What we know about bounded emotionality comes from a limited set of small, often nonprofit organization, being bounded emotionality time-consuming and non-instrumental. This leads to question if it is possible to enact bounded emotionality in a large, for-profit organization given the efficiency and financial pressures of the competitive marketplace.
Some of the facilitating factors to enact bounded emotionality are:

  • Proportion of women, as an unusual prevalence of women in an organization might prompt innovative, self-disclosing emotional management practices to emerge. Moreover, once at high-level management positions, the willingness to influence the development of bounded emotionality might increase.
  • Organization’s ideology, as chances of success are greater to the extent that ideology is congruent with some of the fundamental elements of bounded emotionality.

Impediments to the Implementation of bounded emotionality

Nevertheless, the implementation of bounded emotionality in the organization might face the following challenges:

  • Effects on growth depending on the size of the organization. In large organizations a lack of interpersonal closeness can lead to impersonality.
  • Limitations of the labour market, as there might be a shortage of qualified candidates for managerial positions that have the needed emotional skills.
  • Dealing with emotional diversity, as those who had difficulty complying with the demands for emotional openness might encounter informal requests for conformity.
  • Resistance in those cases when some employees might question bounded emotionality.
  • Attempts to separate public and private life, as the integration of work-private concerns can face opposition from some employees.
  • Stress at work, as the instrumental concerns may take priority over an individual’s personal or family needs.
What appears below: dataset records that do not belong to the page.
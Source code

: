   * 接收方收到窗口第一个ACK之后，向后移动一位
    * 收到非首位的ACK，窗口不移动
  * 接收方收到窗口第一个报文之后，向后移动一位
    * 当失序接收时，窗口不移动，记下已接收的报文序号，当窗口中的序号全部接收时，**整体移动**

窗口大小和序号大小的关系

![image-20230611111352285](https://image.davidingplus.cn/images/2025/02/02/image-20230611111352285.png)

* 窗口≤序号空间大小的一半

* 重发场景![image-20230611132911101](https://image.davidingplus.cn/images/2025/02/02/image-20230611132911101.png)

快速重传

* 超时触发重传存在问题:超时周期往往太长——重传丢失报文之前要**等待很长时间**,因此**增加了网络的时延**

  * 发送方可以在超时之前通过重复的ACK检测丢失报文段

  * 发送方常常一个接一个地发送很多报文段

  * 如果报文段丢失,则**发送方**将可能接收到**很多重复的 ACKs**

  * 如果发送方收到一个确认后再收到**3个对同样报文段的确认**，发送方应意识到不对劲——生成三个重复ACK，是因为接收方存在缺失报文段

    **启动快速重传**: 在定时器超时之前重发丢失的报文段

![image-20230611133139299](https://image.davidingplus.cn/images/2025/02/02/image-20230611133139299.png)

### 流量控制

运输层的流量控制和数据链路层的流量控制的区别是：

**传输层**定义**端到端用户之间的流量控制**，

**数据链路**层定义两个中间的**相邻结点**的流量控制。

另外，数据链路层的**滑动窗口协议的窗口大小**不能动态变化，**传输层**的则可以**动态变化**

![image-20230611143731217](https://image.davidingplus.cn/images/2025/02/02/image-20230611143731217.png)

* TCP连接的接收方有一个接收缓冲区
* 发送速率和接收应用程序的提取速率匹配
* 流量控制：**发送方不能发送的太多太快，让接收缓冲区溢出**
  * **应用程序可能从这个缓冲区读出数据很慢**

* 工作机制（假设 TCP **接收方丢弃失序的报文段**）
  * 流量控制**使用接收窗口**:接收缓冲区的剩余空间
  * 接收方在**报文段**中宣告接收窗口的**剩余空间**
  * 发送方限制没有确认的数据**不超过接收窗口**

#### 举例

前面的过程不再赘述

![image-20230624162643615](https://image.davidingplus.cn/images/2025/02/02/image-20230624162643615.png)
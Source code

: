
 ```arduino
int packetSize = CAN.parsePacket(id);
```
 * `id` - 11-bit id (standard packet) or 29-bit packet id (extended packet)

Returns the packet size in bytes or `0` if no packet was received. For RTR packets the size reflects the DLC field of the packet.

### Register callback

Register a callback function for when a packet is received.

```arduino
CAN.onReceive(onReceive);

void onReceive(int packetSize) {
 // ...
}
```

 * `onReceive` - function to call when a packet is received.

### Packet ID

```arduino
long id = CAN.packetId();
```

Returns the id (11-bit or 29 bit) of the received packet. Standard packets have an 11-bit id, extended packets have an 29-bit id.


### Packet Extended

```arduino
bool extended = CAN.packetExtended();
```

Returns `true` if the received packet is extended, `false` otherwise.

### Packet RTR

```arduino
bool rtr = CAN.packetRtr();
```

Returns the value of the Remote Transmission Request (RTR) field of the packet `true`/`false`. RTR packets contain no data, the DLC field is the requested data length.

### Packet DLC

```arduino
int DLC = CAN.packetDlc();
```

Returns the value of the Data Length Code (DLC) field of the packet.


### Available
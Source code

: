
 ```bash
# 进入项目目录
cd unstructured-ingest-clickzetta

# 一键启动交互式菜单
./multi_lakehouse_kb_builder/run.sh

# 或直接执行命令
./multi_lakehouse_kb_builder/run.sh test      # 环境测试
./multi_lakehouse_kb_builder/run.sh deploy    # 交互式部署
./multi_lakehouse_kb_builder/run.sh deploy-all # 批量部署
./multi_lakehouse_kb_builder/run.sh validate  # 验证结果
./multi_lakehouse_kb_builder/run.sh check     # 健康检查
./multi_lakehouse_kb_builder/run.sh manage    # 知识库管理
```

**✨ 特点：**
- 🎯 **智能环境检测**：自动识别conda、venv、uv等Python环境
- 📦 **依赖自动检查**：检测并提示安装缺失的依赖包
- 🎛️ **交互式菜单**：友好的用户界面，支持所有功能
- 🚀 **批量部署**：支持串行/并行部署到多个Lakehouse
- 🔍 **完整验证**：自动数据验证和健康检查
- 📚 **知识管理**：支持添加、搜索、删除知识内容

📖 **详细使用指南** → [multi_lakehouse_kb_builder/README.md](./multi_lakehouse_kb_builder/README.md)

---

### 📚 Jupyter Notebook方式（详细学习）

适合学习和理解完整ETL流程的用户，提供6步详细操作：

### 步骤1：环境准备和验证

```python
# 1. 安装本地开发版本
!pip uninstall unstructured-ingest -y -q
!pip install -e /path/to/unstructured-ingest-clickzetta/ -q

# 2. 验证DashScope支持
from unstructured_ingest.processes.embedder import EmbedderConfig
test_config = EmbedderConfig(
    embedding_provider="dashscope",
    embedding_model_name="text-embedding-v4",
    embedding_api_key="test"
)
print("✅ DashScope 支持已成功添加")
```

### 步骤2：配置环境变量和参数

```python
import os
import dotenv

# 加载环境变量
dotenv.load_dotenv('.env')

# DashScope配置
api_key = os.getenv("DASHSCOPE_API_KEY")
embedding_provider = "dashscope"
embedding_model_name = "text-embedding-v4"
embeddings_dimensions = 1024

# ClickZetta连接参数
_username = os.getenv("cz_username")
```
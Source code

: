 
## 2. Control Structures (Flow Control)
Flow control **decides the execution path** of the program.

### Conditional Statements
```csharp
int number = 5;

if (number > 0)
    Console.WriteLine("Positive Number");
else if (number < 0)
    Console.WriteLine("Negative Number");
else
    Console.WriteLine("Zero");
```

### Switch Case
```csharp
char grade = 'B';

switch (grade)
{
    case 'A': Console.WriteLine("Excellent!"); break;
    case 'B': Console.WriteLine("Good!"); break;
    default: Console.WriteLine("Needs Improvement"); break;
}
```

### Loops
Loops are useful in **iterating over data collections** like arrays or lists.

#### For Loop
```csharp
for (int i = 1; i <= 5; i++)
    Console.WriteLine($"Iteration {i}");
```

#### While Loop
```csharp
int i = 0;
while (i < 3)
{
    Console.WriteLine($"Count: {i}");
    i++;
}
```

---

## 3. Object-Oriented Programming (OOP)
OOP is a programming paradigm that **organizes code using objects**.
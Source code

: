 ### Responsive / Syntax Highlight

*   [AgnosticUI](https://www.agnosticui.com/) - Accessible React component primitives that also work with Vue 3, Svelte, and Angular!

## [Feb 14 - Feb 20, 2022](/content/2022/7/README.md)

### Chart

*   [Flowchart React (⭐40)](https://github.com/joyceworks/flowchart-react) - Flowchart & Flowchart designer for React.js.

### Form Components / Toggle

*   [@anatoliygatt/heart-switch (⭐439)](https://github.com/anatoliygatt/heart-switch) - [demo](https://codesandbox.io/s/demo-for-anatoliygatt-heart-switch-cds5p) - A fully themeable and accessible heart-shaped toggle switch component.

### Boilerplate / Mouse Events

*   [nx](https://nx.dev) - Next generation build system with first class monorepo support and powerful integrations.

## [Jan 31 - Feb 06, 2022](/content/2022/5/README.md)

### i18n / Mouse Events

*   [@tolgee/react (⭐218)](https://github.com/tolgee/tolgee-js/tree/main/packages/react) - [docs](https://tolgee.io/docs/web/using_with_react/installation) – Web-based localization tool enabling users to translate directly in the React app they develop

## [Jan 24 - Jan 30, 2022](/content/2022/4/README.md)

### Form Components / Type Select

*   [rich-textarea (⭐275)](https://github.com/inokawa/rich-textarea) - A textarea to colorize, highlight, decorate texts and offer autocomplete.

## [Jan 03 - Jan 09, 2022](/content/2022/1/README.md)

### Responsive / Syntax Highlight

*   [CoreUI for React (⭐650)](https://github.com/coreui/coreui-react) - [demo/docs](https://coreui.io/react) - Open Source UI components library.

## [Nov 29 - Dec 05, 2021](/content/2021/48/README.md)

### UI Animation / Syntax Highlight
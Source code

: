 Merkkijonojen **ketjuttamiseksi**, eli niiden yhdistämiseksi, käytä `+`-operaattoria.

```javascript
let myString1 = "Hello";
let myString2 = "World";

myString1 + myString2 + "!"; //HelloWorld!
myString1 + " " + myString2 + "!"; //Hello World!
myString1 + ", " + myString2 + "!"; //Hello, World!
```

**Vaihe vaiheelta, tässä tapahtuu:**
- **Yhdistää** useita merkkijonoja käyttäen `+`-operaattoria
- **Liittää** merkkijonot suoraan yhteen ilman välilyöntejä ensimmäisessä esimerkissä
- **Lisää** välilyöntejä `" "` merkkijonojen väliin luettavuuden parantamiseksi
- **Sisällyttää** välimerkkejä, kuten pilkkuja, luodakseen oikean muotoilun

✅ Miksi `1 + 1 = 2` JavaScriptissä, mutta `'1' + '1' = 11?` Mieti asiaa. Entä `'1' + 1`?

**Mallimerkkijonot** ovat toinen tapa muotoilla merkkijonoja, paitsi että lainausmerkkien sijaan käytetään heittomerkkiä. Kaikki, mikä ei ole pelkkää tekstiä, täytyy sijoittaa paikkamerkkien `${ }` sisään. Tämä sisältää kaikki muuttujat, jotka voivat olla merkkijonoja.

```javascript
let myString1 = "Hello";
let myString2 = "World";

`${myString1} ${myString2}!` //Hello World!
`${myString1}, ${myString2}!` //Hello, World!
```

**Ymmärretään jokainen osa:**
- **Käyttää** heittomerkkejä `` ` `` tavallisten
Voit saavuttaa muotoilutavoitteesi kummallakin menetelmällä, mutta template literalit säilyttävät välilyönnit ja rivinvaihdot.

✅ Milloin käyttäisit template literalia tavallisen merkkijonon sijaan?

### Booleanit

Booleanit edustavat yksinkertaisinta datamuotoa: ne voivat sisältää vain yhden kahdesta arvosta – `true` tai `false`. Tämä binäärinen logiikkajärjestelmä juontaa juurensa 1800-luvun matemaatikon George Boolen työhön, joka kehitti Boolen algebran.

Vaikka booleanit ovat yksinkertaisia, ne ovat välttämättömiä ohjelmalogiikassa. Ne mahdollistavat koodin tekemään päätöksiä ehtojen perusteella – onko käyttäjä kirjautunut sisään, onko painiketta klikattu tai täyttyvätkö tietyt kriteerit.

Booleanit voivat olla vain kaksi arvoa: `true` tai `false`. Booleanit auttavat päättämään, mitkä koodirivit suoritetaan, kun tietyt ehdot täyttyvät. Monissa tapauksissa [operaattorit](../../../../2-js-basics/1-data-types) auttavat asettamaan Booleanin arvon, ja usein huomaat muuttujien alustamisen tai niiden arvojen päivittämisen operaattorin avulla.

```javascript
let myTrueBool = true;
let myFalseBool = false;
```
When to implement bounded emotionality?

In practice it is virtually impossible to separate instrumental emotional labor and non instrumental work feelings (bounded emotionality), particularly when the employees share values with the company. In order to assess a conscious implementation of bounded emotionality to our organization, we should answer some guiding questions: Is bounded emotionality a better way of doing business from employees’ point of view, or is it a more effective, more invasive, and therefore potentially more dangerous control mechanism that might lead to emotional exploitation? Is a pure bounded emotionality approach feasible within the constraints of our industry? Isn’t it better for the employee well-being to be able to separate work and private life? These are merely a sample of possible questions that we need to think about before starting to change anything in our organization.
The proper implementation of bounded emotionality can help to build cohesion inside of the organization and make everyone feel as being in the same boat. Nevertheless, each captain should always have on the radar where are the riffs in bounded emotionality, so to avoid them for the good of all.